(Source texts of formatted documents)

= = = =

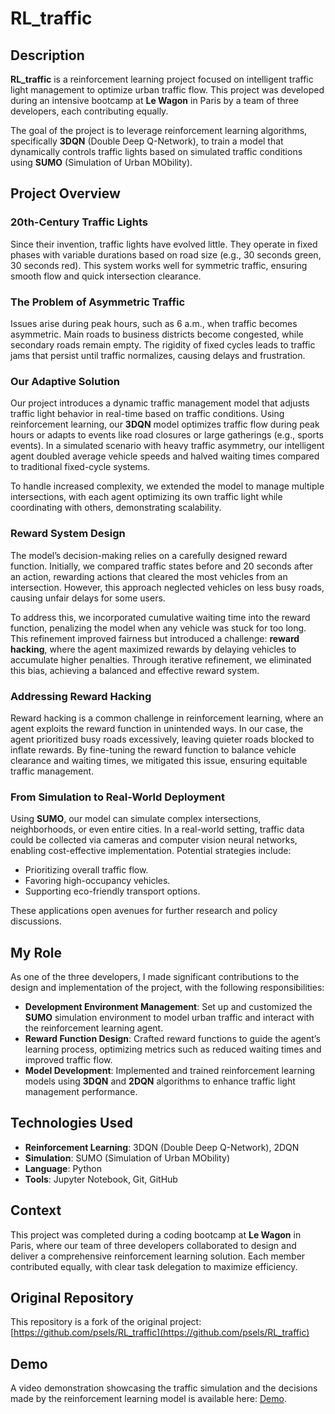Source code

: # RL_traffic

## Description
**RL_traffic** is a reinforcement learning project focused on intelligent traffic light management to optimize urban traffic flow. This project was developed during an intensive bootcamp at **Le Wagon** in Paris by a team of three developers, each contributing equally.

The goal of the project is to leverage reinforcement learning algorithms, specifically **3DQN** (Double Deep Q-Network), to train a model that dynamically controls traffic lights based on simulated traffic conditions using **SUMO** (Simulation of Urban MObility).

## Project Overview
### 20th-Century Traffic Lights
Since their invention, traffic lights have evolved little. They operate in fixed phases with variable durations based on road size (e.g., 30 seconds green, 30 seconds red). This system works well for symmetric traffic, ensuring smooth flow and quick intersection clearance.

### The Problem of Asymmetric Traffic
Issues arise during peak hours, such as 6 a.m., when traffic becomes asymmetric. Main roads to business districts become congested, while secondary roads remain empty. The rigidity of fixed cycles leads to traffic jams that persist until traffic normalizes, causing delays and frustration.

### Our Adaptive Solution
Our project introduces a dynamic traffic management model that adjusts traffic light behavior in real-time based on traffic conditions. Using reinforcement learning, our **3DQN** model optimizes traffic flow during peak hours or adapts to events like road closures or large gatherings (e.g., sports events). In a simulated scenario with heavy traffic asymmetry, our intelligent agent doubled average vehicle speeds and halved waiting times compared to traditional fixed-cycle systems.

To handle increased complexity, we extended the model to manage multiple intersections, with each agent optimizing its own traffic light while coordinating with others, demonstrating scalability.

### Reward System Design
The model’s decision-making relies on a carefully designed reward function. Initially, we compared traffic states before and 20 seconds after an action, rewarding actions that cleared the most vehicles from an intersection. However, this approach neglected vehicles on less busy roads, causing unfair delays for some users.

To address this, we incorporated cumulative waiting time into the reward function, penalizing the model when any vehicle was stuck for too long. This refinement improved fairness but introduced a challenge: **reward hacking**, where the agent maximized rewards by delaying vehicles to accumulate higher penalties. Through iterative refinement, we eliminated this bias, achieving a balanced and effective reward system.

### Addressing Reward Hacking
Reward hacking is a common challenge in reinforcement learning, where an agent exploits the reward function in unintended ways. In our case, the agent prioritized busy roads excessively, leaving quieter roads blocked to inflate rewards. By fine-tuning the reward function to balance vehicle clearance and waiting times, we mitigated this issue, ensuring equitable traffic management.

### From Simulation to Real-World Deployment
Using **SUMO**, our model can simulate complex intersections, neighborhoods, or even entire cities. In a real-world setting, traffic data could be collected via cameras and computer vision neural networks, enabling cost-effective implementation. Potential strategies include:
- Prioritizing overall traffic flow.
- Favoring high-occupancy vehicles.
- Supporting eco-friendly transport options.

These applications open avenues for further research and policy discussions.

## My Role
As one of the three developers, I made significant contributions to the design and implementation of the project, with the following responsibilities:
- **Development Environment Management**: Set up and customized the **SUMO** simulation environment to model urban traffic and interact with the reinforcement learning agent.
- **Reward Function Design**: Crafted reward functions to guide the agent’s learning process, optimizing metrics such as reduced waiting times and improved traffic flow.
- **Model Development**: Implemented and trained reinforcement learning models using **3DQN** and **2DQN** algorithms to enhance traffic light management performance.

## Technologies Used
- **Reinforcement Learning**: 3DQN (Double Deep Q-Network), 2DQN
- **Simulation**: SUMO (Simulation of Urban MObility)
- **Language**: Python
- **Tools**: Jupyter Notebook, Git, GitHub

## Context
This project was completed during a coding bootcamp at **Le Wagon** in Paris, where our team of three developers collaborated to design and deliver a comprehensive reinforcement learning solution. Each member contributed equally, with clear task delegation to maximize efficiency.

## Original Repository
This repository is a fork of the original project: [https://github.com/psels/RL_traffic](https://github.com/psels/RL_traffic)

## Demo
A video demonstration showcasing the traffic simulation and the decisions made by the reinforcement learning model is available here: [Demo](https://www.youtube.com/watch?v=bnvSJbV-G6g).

= = = =

AIM OF THE TASK:
Return each entry above unchanged. Leave the pictures out.

YOUR SOLUTION:
Source code

: # RL_traffic

## Description
**RL_traffic** is a reinforcement learning project focused on intelligent traffic light management to optimize urban traffic flow. This project was developed during an intensive bootcamp at **Le Wagon** in Paris by a team of three developers, each contributing equally.

The goal of the project is to leverage reinforcement learning algorithms, specifically **3DQN** (Double Deep Q-Network), to train a model that dynamically controls traffic lights based on simulated traffic conditions using **SUMO** (Simulation of Urban MObility).

## Project Overview
### 20th-Century Traffic Lights
Since their invention, traffic lights have evolved little. They operate in fixed phases with variable durations based on road size (e.g., 30 seconds green, 30 seconds red). This system works well for symmetric traffic, ensuring smooth flow and quick intersection clearance.

### The Problem of Asymmetric Traffic
Issues arise during peak hours, such as 6 a.m., when traffic becomes asymmetric. Main roads to business districts become congested, while secondary roads remain empty. The rigidity of fixed cycles leads to traffic jams that persist until traffic normalizes, causing delays and frustration.

### Our Adaptive Solution
Our project introduces a dynamic traffic management model that adjusts traffic light behavior in real-time based on traffic conditions. Using reinforcement learning, our **3DQN** model optimizes traffic flow during peak hours or adapts to events like road closures or large gatherings (e.g., sports events). In a simulated scenario with heavy traffic asymmetry, our intelligent agent doubled average vehicle speeds and halved waiting times compared to traditional fixed-cycle systems.

To handle increased complexity, we extended the model to manage multiple intersections, with each agent optimizing its own traffic light while coordinating with others, demonstrating scalability.

### Reward System Design
The model’s decision-making relies on a carefully designed reward function. Initially, we compared traffic states before and 20 seconds after an action, rewarding actions that cleared the most vehicles from an intersection. However, this approach neglected vehicles on less busy roads, causing unfair delays for some users.

To address this, we incorporated cumulative waiting time into the reward function, penalizing the model when any vehicle was stuck for too long. This refinement improved fairness but introduced a challenge: **reward hacking**, where the agent maximized rewards by delaying vehicles to accumulate higher penalties. Through iterative refinement, we eliminated this bias, achieving a balanced and effective reward system.

### Addressing Reward Hacking
Reward hacking is a common challenge in reinforcement learning, where an agent exploits the reward function in unintended ways. In our case, the agent prioritized busy roads excessively, leaving quieter roads blocked to inflate rewards. By fine-tuning the reward function to balance vehicle clearance and waiting times, we mitigated this issue, ensuring equitable traffic management.

### From Simulation to Real-World Deployment
Using **SUMO**, our model can simulate complex intersections, neighborhoods, or even entire cities. In a real-world setting, traffic data could be collected via cameras and computer vision neural networks, enabling cost-effective implementation. Potential strategies include:
- Prioritizing overall traffic flow.
- Favoring high-occupancy vehicles.
- Supporting eco-friendly transport options.

These applications open avenues for further research and policy discussions.

## My Role
As one of the three developers, I made significant contributions to the design and implementation of the project, with the following responsibilities:
- **Development Environment Management**: Set up and customized the **SUMO** simulation environment to model urban traffic and interact with the reinforcement learning agent.
- **Reward Function Design**: Crafted reward functions to guide the agent’s learning process, optimizing metrics such as reduced waiting times and improved traffic flow.
- **Model Development**: Implemented and trained reinforcement learning models using **3DQN** and **2DQN** algorithms to enhance traffic light management performance.

## Technologies Used
- **Reinforcement Learning**: 3DQN (Double Deep Q-Network), 2DQN
- **Simulation**: SUMO (Simulation of Urban MObility)
- **Language**: Python
- **Tools**: Jupyter Notebook, Git, GitHub

## Context
This project was completed during a coding bootcamp at **Le Wagon** in Paris, where our team of three developers collaborated to design and deliver a comprehensive reinforcement learning solution. Each member contributed equally, with clear task delegation to maximize efficiency.

## Original Repository
This repository is a fork of the original project: [https://github.com/psels/RL_traffic](https://github.com/psels/RL_traffic)

## Demo
A video demonstration showcasing the traffic simulation and the decisions made by the reinforcement learning model is available here: [Demo](https://www.youtube.com/watch?v=bnvSJbV-G6g).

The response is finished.